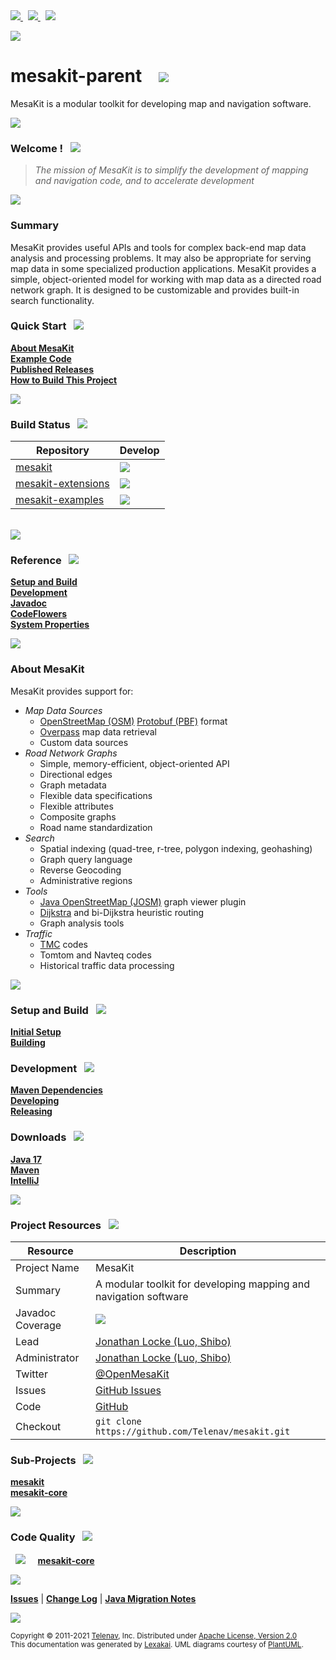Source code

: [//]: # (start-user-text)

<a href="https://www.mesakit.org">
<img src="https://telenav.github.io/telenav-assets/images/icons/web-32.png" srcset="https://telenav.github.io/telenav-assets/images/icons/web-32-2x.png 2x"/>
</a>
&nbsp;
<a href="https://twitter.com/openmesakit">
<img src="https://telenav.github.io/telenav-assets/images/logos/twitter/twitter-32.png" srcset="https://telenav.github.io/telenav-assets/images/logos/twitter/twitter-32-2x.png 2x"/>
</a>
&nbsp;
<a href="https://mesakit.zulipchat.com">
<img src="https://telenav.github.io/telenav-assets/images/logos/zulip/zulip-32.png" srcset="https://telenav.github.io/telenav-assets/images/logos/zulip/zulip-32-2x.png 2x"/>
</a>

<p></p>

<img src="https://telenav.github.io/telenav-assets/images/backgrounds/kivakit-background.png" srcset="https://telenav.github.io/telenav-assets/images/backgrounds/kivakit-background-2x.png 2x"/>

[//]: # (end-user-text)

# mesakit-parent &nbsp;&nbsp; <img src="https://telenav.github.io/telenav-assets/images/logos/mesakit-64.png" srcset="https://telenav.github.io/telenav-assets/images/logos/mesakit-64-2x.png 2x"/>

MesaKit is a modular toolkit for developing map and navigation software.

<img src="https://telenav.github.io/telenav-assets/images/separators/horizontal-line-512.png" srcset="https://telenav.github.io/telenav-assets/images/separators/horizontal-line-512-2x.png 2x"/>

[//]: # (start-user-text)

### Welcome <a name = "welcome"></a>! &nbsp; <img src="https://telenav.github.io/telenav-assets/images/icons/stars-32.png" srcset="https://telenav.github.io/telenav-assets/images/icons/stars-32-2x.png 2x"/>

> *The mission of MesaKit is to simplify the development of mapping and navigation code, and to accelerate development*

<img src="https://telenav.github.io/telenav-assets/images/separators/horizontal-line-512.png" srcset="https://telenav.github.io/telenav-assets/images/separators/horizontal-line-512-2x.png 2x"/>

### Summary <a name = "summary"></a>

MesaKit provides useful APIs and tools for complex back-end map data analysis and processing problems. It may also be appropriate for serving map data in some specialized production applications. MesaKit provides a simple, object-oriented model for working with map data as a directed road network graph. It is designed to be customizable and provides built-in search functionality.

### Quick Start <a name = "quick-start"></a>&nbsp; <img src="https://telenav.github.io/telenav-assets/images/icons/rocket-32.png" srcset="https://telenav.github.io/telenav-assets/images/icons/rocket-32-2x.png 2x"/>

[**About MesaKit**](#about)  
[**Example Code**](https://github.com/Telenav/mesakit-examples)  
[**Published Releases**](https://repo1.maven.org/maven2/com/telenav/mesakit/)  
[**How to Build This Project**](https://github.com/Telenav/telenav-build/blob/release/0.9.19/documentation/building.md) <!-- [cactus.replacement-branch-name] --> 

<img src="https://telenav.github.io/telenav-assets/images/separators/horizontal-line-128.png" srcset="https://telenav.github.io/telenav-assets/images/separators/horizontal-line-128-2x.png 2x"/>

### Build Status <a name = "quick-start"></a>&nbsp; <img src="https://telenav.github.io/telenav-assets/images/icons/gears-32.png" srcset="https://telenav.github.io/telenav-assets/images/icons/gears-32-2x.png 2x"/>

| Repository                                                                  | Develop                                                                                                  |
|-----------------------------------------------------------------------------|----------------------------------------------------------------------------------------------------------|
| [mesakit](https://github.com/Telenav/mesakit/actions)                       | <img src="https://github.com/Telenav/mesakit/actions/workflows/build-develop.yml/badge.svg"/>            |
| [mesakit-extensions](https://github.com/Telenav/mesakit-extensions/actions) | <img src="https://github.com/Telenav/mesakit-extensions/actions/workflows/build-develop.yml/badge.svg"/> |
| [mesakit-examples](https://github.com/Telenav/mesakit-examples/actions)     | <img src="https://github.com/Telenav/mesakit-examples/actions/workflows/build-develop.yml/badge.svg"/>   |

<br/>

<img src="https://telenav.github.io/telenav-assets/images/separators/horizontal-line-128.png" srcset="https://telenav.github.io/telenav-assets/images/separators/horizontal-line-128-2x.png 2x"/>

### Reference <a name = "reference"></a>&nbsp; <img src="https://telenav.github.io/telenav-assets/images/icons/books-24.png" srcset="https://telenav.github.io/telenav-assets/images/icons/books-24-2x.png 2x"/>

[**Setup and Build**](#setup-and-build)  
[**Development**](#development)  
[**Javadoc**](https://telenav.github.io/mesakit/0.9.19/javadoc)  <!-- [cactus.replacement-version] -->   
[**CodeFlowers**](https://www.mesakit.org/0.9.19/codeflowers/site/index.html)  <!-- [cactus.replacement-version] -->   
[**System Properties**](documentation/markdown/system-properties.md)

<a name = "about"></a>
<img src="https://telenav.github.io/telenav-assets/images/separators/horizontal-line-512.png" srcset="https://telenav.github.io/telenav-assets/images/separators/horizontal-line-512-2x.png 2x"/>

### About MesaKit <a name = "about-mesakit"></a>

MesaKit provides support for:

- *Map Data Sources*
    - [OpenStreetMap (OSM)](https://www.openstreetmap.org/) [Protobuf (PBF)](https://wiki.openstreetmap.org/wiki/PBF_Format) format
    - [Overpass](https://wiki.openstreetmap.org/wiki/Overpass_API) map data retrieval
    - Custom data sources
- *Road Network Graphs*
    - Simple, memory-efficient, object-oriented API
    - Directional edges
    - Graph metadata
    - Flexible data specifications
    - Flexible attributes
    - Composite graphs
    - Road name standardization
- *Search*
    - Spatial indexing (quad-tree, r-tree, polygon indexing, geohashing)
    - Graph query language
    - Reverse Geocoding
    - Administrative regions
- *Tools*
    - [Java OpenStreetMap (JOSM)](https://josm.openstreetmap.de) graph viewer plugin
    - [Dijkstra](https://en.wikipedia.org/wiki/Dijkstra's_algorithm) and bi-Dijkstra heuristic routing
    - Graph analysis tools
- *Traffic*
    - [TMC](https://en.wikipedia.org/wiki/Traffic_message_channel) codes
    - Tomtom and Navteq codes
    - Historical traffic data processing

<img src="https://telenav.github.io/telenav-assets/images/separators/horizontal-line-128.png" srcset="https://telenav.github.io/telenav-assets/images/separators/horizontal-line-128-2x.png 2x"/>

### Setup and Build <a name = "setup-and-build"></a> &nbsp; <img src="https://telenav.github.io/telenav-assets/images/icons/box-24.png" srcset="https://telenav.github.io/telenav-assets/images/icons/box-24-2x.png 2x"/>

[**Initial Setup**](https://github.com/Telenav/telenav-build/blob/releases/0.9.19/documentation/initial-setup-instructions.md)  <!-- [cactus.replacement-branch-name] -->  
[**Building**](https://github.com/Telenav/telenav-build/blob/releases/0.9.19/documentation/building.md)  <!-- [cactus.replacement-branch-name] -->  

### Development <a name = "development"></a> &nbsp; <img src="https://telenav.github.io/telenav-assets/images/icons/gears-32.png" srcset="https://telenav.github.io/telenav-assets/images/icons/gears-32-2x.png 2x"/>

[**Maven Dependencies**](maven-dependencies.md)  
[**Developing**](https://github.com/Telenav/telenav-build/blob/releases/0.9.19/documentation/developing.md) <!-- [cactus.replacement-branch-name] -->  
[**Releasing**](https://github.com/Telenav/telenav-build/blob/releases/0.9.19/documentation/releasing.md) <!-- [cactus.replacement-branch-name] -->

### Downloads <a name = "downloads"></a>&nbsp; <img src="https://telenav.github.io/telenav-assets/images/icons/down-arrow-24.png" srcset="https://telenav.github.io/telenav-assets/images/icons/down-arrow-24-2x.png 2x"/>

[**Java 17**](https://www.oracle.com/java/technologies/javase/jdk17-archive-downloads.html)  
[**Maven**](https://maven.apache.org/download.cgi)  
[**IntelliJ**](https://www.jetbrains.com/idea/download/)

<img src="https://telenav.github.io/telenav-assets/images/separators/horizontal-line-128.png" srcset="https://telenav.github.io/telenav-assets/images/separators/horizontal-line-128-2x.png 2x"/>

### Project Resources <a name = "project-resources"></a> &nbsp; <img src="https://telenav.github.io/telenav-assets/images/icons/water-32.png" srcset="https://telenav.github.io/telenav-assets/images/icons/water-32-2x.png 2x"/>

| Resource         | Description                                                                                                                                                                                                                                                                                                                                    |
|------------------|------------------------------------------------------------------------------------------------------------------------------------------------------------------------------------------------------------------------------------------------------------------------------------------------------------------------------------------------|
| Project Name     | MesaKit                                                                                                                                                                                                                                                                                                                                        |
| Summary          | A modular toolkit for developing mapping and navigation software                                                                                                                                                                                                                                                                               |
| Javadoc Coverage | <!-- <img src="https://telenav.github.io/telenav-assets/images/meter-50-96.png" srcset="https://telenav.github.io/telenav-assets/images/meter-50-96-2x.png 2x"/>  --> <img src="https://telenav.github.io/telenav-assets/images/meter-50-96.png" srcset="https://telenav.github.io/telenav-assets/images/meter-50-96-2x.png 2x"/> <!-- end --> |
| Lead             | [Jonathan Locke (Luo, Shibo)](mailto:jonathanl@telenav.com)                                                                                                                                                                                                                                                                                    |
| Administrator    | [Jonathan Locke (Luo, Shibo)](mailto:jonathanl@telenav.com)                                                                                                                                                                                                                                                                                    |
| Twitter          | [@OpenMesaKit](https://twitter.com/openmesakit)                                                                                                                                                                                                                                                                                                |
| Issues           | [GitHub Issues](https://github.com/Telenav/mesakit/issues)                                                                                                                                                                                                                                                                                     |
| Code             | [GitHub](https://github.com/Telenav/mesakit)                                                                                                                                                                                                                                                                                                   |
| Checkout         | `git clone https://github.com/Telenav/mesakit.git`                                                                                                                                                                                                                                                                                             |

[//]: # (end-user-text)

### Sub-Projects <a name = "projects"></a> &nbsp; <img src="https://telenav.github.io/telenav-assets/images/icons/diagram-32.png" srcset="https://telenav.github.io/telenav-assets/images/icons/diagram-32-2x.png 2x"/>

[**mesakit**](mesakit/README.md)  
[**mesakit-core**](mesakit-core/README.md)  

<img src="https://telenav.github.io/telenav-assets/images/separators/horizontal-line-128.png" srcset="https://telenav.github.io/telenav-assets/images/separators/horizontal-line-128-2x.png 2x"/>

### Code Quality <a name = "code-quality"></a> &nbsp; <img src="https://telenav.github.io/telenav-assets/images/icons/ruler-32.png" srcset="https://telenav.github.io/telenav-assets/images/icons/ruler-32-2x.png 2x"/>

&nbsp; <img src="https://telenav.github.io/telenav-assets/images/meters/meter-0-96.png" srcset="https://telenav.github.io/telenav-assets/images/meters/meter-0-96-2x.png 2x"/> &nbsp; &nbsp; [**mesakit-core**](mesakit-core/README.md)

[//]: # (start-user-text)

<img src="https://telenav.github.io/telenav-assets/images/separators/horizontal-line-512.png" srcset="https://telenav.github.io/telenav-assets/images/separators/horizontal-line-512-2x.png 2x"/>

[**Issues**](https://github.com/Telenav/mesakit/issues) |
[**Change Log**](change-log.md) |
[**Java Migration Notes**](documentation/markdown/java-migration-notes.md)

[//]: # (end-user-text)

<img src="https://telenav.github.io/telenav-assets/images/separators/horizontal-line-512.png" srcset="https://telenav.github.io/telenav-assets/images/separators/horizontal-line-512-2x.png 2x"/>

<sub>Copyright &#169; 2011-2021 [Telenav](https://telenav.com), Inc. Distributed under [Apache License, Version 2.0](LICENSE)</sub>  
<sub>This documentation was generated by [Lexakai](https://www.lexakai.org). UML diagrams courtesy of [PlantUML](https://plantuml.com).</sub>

# # # # #

Which lines in the records above hold the string "branch"? Copy each of them.

[**How to Build This Project**](https://github.com/Telenav/telenav-build/blob/release/0.9.19/documentation/building.md) <!-- [cactus.replacement-branch-name] --> 
[**Initial Setup**](https://github.com/Telenav/telenav-build/blob/releases/0.9.19/documentation/initial-setup-instructions.md)  <!-- [cactus.replacement-branch-name] -->  
[**Building**](https://github.com/Telenav/telenav-build/blob/releases/0.9.19/documentation/building.md)  <!-- [cactus.replacement-branch-name] -->  
[**Developing**](https://github.com/Telenav/telenav-build/blob/releases/0.9.19/documentation/developing.md) <!-- [cactus.replacement-branch-name] -->  
[**Releasing**](https://github.com/Telenav/telenav-build/blob/releases/0.9.19/documentation/releasing.md) <!-- [cactus.replacement-branch-name] -->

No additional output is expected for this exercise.